I need to know what transport method a client is using for some conditional statements on the nodeJS serverside.
Does anyone know how I can get that
As of Socket.IO 1.0:
Client:
socket.on('connect', function() {
console.log(socket.io.engine.transport.name);
}
Server:
io.sockets.on('connection', function(socket) {
console.log(socket.conn.transport.name);
}
I believe this will solve your problem. My trick here is to save the transport type on the HTTP Request object once the client connects. You can then pick it up in your callback later. First we tweak the Listener class:
var io = require('socket.io'),
io.Listener.prototype._onConnectionOld = io.Listener.prototype._onConnection;
io.Listener.prototype._onConnection = function(transport, req, res, up, head){
req.socketIOTransport = transport; // Take note of the transport type
this._onConnectionOld.call(this, transport, req, res, up, head);
};
And then below in the body of your app:
var socket = io.listen(app),
socket.on('connection', function(client){
console.log(client.request.socketIOTransport); // Lets check that transport
// ...
});
Hope this helps!
for reference's sake and google stumbles:- in case anyone is still using v0.9 (or possibly earlier) you can access this info from client side like this:
var socket = io.connect();
console.log(socket.socket.transport.name); //log the name of the transport being used.

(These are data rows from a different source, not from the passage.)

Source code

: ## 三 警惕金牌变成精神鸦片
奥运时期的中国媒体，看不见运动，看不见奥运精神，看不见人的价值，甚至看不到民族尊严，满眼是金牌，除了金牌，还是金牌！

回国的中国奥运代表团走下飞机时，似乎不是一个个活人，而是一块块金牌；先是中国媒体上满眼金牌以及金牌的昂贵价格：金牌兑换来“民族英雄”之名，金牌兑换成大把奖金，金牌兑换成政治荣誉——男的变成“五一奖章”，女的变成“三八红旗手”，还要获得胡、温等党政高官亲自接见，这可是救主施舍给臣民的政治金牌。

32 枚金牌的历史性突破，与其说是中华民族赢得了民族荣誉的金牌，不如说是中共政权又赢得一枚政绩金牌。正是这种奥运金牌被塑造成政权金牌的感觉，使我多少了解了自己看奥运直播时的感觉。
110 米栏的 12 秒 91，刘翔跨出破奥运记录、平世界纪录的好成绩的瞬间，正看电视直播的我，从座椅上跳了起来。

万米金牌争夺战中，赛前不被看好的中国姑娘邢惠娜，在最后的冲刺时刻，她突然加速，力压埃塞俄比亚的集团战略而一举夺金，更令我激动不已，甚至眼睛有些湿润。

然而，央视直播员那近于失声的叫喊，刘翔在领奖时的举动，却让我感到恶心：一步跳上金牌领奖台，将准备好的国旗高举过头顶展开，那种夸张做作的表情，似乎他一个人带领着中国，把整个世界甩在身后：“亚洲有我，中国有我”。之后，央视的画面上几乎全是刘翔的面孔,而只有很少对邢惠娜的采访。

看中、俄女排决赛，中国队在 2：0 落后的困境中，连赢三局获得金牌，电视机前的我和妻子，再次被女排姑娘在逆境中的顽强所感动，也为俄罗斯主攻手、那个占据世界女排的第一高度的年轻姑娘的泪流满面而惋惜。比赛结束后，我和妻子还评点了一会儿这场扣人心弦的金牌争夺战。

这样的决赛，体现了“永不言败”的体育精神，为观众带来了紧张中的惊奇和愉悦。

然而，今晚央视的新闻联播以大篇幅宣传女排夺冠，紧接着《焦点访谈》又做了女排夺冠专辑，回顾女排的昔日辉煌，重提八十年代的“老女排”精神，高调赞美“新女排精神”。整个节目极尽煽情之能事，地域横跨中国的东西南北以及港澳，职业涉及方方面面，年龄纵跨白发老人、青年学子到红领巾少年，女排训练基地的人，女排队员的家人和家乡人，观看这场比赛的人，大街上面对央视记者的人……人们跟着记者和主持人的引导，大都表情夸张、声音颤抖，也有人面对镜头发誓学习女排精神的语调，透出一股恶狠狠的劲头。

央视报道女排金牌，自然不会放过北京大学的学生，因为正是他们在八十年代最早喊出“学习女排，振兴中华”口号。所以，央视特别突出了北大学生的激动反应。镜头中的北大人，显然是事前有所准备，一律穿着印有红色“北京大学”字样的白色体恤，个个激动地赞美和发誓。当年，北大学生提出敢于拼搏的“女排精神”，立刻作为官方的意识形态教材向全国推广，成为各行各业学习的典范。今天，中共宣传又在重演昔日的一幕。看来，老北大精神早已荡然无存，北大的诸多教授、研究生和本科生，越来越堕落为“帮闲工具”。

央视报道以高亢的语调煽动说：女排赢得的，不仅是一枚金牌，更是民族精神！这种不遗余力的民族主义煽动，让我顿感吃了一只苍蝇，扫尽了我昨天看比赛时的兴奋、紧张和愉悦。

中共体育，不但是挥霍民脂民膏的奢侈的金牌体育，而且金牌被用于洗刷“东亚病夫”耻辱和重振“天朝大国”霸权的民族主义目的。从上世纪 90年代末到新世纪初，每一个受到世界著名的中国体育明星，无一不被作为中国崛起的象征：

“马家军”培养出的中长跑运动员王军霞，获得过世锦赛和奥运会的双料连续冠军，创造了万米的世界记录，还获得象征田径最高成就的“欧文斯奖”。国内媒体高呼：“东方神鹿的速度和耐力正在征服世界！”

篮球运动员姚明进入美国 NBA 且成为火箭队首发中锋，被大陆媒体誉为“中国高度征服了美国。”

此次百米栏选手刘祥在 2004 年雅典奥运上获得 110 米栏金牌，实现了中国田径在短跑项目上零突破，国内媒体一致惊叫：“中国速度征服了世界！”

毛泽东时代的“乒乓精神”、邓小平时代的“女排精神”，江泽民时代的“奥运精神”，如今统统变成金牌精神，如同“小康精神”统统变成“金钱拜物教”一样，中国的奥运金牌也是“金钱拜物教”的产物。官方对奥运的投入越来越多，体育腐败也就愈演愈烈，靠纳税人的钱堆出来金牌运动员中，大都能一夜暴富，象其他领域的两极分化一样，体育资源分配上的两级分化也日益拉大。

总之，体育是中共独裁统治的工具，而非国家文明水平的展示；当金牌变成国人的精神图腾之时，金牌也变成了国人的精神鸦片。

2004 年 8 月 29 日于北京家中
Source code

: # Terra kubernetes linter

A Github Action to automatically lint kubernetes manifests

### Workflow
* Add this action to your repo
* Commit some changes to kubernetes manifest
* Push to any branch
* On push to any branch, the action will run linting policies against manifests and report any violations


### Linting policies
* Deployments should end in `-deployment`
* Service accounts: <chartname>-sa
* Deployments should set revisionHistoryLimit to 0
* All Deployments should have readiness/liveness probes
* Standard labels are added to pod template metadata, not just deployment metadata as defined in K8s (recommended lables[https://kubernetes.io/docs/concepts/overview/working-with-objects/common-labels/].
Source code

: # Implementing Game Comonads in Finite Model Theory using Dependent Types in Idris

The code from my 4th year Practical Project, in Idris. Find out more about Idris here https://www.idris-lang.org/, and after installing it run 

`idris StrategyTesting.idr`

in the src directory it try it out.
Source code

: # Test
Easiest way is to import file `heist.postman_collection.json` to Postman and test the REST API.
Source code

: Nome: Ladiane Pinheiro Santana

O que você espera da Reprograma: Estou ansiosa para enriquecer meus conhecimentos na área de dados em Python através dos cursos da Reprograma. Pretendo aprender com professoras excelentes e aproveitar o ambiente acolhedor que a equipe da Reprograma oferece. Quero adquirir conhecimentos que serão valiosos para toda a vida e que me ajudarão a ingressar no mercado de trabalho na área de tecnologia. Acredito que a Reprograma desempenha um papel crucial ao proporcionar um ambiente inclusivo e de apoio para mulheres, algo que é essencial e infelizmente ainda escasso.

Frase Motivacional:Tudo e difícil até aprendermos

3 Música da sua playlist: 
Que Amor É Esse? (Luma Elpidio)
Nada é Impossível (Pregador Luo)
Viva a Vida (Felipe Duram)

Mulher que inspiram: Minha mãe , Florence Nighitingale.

answer found on google groups https://groups.google.com/forum/#!topic/socket_io/yx_9wJiiAg0
io.connect.managers['connect url/port'].engine.transport
In socket.io 0.7.6
io.sockets.on('connection', function(client) {
console.log(io.transports[client.id].name);
});
I'm sure you can find it if you dig in the internals of a client object, although without knowing why you need this I have to recommend against this kind of check for 2 reasons:
Firstly, since it isn't in the API the developers have absolutely no responsibility to keep things backward compatible, so any given version might implement/store that information differently, which will only ripple into your own development and cause problems.
Secondly, and more importantly, I suggest you rethink your design, the communication with the server thru socket.io is built to be transparent to the method being used. There should be no difference on either side. That's the purpose of the library, designing an app that behaves otherwise is totally orthogonal to that idea.